В самой простой форме онтологическое доказательство явилось у средневекового мыслителя Анзельма Кентемберийского. Но уже и у него оно приняло два

 

 

–  341  –

 

направления, которые имели влияние особенно на судьбу картезианской и лейбницианской философии. Всесовершеннейшее существо не может существовать только в мысли, потому что существующее и в действительности и в мысли есть совершеннее того, что существует только в мысли. Итак, если бы всесовершеннейшее существо было только в мысли, то оно не было бы и всесовершеннейшее, не было бы то, что оно есть, или идея всесовершеннейшего существа распадалась бы от внутреннего противоречия. И далее: хотя во всех других случаях иное дело представлять предмет и иное – представлять, что он существует, однако это различие нельзя применить к мысли о Боге; потому что как из двух существ то, которое не может не быть (которого бытие необходимо безусловно), совершеннее того, которое может не быть (которого бытие случайно, которого небытие возможно), то с мыслию о всесовершеннейшем существе дана необходимо мысль о его безусловной необходимости. Итак, здесь с мыслию, с идеей необходимо соединяется бытие мыслимого; из идеи Бога как существа всесовершеннейшего следует необходимо, и притом непосредственно, прямо, аналитически, что Бог существует: essentia Dei, говорили схоластики, involvit ejus existentiam.

Декарт замечает против первой части этого доказательства, что оно не достигает своей цели. Из него следует не то, что Бог существует, а только что я должен представлять Бога существующим; потому что собственно только одного этого условия достаточно для того, чтобы идея всесовершеннейшего существа не заключала в себе внутреннего противоречия. Идея всесовершеннейшего существа требует только, чтобы я представлял это существо действительным, но это мое представление нисколько не доказывает бытия Божия, хотя оно в настоящем случае остается без внутреннего противоречия. Однако же сам Декарт устраняет это затруднение только тем, что поставляет процессы чистой мысли в решительную зависимость от процессов бытия. Идея (idea) имеет свою достаточную причину в предмете (ideatum). Отсюда следует, что чистое мышление, развивающееся в ясных и раздельных представлениях, утверждает нечто о предмете не по своей психической или субъективной необходимости, а по силе понуждения, лежащего в натуре самого предмета. Когда мы представляем Бога существующим, то к этому понуждает нас не наше мышление, которое избегает противоречий во всяком представлении,

 

 

–  342  –

 

следовательно и в представлении о Боге, но понуждает необходимость самой вещи, то есть бытие Божие заставляет меня представлять Бога существующим и делает невозможным представление о несуществующем Боге.
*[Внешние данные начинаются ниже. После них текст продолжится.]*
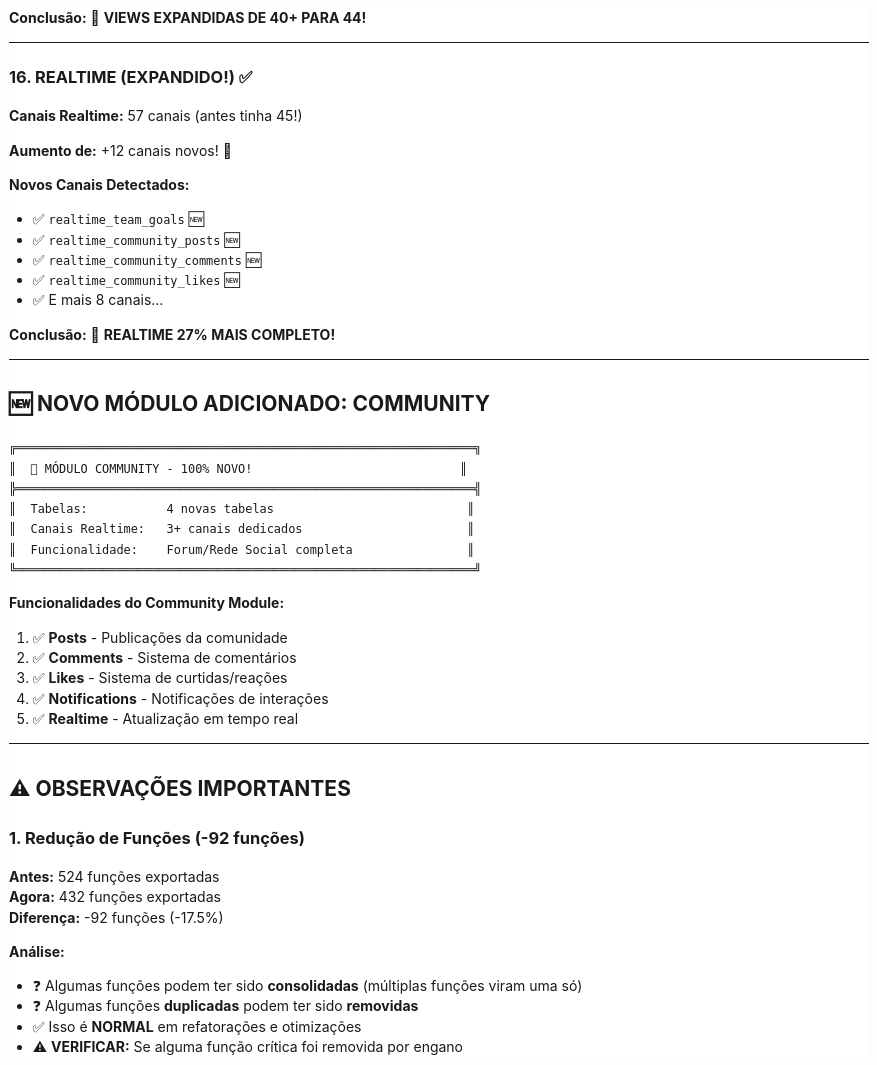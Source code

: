 **Conclusão:** 🎉 **VIEWS EXPANDIDAS DE 40+ PARA 44!**

---

### **16. REALTIME (EXPANDIDO!)** ✅

**Canais Realtime:** 57 canais (antes tinha 45!)

**Aumento de:** +12 canais novos! 🚀

**Novos Canais Detectados:**
- ✅ `realtime_team_goals` 🆕
- ✅ `realtime_community_posts` 🆕
- ✅ `realtime_community_comments` 🆕
- ✅ `realtime_community_likes` 🆕
- ✅ E mais 8 canais...

**Conclusão:** 🎉 **REALTIME 27% MAIS COMPLETO!**

---

## 🆕 NOVO MÓDULO ADICIONADO: COMMUNITY

```
╔════════════════════════════════════════════════════════════════╗
║  🎉 MÓDULO COMMUNITY - 100% NOVO!                             ║
╠════════════════════════════════════════════════════════════════╣
║  Tabelas:           4 novas tabelas                           ║
║  Canais Realtime:   3+ canais dedicados                       ║
║  Funcionalidade:    Forum/Rede Social completa                ║
╚════════════════════════════════════════════════════════════════╝
```

**Funcionalidades do Community Module:**
1. ✅ **Posts** - Publicações da comunidade
2. ✅ **Comments** - Sistema de comentários
3. ✅ **Likes** - Sistema de curtidas/reações
4. ✅ **Notifications** - Notificações de interações
5. ✅ **Realtime** - Atualização em tempo real

---

## ⚠️ OBSERVAÇÕES IMPORTANTES

### **1. Redução de Funções (-92 funções)**

**Antes:** 524 funções exportadas  
**Agora:** 432 funções exportadas  
**Diferença:** -92 funções (-17.5%)

**Análise:**
- ❓ Algumas funções podem ter sido **consolidadas** (múltiplas funções viram uma só)
- ❓ Algumas funções **duplicadas** podem ter sido **removidas**
- ✅ Isso é **NORMAL** em refatorações e otimizações
- ⚠️ **VERIFICAR:** Se alguma função crítica foi removida por engano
Анзельм нуждался в переходе от субъективной мысли к ее действительному предмету и, по мнению Декарта, не мог совершить этого перехода. Напротив, по взгляду Декарта, мышление, развивающееся в ясных и раздельных представлениях, определяется природою действительных предметов, и потому все, что мышление находит в понятии предмета, необходимо существует в самом предмете. Когда из идеи треугольника я вывожу следствие, что сумма его углов равна двум прямым, то с этим вместе я непосредственно уверен, что всякий треугольник, данный в действительности, вне мышления, имеет это свойство или что необходимость моего представления совпадает с необходимостью бытия. Но также я вижу ясно и раздельно, что в идее всесовершеннейше го существа заключается мысль о его необходимом бытии и что именно в этом состоит замечательное различие между этой идеей и всеми другими идеями, которые заключают в себе мысль о бытии возможном; отсюда я делаю вывод, что бытие так же необходимо принадлежит к натуре или к сущности Божией, как к натуре или к сущности треугольника сказанное свойство, что сумма его углов равна двум прямым.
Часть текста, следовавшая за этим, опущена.